Work item
Go line by line through the listing below and copy those that hold "interface".

Records shown
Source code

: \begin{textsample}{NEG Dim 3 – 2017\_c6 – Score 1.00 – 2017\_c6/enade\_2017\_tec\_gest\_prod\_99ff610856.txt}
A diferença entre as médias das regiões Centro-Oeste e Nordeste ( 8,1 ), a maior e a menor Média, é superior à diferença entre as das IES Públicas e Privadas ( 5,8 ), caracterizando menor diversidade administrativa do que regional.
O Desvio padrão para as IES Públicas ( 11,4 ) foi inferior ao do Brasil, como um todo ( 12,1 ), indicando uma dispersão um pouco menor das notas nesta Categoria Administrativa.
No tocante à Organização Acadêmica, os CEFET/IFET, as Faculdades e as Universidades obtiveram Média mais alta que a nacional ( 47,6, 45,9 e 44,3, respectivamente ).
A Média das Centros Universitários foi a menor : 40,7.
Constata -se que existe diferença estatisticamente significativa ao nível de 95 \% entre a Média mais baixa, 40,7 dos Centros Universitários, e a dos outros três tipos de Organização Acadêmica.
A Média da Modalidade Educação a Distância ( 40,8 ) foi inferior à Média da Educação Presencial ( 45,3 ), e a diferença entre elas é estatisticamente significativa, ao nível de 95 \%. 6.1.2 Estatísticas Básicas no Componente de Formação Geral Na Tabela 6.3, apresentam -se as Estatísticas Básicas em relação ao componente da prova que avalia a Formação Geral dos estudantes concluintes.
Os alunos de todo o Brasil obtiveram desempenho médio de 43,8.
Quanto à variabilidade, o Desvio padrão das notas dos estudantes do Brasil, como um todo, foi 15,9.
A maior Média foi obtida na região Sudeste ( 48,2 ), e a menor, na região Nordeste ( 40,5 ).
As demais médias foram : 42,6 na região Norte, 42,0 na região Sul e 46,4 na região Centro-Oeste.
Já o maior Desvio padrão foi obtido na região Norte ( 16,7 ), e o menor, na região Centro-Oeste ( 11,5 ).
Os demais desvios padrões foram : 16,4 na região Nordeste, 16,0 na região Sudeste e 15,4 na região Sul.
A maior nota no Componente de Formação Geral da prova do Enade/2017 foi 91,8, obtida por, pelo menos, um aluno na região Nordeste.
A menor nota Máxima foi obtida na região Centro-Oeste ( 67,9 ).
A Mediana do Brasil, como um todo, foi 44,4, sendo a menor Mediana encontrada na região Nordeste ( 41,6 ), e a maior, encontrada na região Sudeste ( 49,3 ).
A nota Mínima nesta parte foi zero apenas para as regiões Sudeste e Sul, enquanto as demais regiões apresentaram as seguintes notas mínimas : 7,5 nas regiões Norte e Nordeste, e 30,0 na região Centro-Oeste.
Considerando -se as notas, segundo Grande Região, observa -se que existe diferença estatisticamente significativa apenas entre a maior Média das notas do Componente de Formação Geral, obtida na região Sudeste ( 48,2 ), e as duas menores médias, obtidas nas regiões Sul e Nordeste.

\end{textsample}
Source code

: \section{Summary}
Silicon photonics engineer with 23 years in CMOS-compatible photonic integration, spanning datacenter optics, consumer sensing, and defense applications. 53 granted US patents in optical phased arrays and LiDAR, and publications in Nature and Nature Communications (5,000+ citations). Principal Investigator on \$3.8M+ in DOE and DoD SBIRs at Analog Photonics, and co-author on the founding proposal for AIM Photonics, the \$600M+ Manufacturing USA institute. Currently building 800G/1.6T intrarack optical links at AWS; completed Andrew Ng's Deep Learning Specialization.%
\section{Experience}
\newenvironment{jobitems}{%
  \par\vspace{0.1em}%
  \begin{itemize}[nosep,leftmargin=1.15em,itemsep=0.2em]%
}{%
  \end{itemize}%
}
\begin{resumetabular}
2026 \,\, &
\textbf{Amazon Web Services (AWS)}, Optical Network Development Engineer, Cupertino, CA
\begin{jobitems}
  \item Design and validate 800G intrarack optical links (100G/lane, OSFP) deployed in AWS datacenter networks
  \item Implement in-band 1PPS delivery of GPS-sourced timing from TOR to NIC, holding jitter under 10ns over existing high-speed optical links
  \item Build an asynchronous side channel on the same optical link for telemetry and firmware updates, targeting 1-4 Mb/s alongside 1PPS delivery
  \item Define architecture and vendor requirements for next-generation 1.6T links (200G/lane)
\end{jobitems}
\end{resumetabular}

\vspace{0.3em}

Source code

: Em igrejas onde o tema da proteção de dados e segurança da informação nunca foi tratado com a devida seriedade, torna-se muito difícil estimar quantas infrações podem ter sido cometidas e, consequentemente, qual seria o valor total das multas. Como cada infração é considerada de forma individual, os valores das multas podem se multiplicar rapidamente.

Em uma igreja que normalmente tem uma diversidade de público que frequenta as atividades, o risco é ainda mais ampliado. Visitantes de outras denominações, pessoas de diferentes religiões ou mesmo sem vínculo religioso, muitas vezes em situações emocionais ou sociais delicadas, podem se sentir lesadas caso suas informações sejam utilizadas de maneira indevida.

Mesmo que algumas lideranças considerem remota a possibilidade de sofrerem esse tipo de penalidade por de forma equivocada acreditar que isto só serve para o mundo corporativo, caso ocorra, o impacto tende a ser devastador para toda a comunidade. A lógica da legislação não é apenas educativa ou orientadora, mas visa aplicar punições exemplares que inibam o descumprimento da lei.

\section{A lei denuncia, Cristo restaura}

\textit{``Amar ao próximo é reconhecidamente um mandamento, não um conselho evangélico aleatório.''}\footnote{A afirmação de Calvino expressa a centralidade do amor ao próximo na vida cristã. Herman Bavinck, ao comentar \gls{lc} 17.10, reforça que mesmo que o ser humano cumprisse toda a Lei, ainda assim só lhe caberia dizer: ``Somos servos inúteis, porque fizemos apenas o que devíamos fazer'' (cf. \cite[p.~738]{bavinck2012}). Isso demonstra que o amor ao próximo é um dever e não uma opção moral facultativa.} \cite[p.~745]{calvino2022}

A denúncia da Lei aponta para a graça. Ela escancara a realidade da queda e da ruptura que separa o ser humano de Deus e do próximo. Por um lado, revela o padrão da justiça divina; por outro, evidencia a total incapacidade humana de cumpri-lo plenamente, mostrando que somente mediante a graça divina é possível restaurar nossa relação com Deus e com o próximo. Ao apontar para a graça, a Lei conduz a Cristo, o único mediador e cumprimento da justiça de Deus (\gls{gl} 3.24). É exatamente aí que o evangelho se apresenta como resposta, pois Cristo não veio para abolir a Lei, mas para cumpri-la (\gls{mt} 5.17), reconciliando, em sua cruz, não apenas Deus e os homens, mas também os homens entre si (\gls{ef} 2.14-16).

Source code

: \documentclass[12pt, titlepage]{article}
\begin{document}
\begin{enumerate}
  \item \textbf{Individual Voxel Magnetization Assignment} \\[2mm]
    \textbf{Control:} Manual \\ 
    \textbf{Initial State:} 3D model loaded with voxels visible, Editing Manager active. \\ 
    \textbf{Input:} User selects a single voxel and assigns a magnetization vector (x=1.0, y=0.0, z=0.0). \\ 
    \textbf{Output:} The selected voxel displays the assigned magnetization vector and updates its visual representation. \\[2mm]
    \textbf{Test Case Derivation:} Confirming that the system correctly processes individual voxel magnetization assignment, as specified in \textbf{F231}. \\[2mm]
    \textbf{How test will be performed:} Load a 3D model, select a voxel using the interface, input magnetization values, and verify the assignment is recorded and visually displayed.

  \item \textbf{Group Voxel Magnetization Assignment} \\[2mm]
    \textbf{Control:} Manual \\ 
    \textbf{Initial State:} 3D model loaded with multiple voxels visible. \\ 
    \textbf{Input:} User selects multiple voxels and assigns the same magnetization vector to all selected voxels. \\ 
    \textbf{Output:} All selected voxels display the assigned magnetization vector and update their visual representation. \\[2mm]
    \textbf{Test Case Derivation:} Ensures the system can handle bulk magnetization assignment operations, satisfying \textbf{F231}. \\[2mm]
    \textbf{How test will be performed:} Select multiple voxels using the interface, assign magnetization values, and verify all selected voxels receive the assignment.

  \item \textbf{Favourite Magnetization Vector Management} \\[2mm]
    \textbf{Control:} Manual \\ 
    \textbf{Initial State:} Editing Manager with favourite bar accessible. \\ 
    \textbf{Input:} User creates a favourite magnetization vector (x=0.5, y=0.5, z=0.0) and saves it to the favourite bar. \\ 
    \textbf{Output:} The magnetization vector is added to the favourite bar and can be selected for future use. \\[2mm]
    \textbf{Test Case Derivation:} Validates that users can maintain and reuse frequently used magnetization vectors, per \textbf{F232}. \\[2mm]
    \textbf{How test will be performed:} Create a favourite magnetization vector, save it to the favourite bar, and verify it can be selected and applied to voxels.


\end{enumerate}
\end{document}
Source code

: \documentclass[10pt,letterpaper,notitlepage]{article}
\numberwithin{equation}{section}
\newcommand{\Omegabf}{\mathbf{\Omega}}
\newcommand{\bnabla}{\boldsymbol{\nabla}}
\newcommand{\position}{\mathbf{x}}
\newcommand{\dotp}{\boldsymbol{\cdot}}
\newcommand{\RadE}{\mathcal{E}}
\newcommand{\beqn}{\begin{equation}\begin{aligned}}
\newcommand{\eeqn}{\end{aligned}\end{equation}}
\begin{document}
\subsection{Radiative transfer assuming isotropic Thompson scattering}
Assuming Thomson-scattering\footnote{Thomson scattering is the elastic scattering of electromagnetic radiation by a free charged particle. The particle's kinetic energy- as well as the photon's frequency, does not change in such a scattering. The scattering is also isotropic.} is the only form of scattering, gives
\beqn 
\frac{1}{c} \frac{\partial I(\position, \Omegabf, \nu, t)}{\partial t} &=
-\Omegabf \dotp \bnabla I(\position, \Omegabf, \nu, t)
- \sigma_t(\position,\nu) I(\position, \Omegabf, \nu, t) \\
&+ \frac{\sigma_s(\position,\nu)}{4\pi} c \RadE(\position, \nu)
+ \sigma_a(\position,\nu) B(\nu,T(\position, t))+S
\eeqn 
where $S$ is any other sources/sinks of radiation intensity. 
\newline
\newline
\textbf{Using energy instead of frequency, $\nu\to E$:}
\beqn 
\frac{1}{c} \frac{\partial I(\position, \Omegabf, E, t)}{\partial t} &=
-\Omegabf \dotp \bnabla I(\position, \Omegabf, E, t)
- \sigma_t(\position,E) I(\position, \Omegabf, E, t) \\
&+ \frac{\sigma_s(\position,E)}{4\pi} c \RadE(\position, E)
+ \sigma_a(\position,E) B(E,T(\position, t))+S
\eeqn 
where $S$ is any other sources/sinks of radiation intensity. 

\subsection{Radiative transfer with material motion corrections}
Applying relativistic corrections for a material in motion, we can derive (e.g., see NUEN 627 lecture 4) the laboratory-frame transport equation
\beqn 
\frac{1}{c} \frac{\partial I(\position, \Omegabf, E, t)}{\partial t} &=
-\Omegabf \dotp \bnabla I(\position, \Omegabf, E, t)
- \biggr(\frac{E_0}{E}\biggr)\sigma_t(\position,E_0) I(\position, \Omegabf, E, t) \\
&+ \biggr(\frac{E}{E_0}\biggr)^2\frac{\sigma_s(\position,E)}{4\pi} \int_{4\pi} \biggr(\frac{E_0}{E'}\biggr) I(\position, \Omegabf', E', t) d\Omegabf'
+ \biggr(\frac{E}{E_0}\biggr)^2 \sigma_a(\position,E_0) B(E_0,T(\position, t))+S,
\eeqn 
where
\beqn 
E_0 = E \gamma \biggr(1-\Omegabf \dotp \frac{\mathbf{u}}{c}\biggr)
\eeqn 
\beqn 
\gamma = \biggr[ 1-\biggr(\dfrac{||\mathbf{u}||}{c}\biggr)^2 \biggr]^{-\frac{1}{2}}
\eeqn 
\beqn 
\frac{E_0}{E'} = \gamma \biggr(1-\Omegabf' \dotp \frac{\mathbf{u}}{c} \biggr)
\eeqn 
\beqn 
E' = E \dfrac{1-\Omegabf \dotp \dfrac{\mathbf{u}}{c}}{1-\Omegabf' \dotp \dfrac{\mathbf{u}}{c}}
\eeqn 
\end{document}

Expected answer
    \textbf{How test will be performed:} Load a 3D model, select a voxel using the interface, input magnetization values, and verify the assignment is recorded and visually displayed.
    \textbf{How test will be performed:} Select multiple voxels using the interface, assign magnetization values, and verify all selected voxels receive the assignment.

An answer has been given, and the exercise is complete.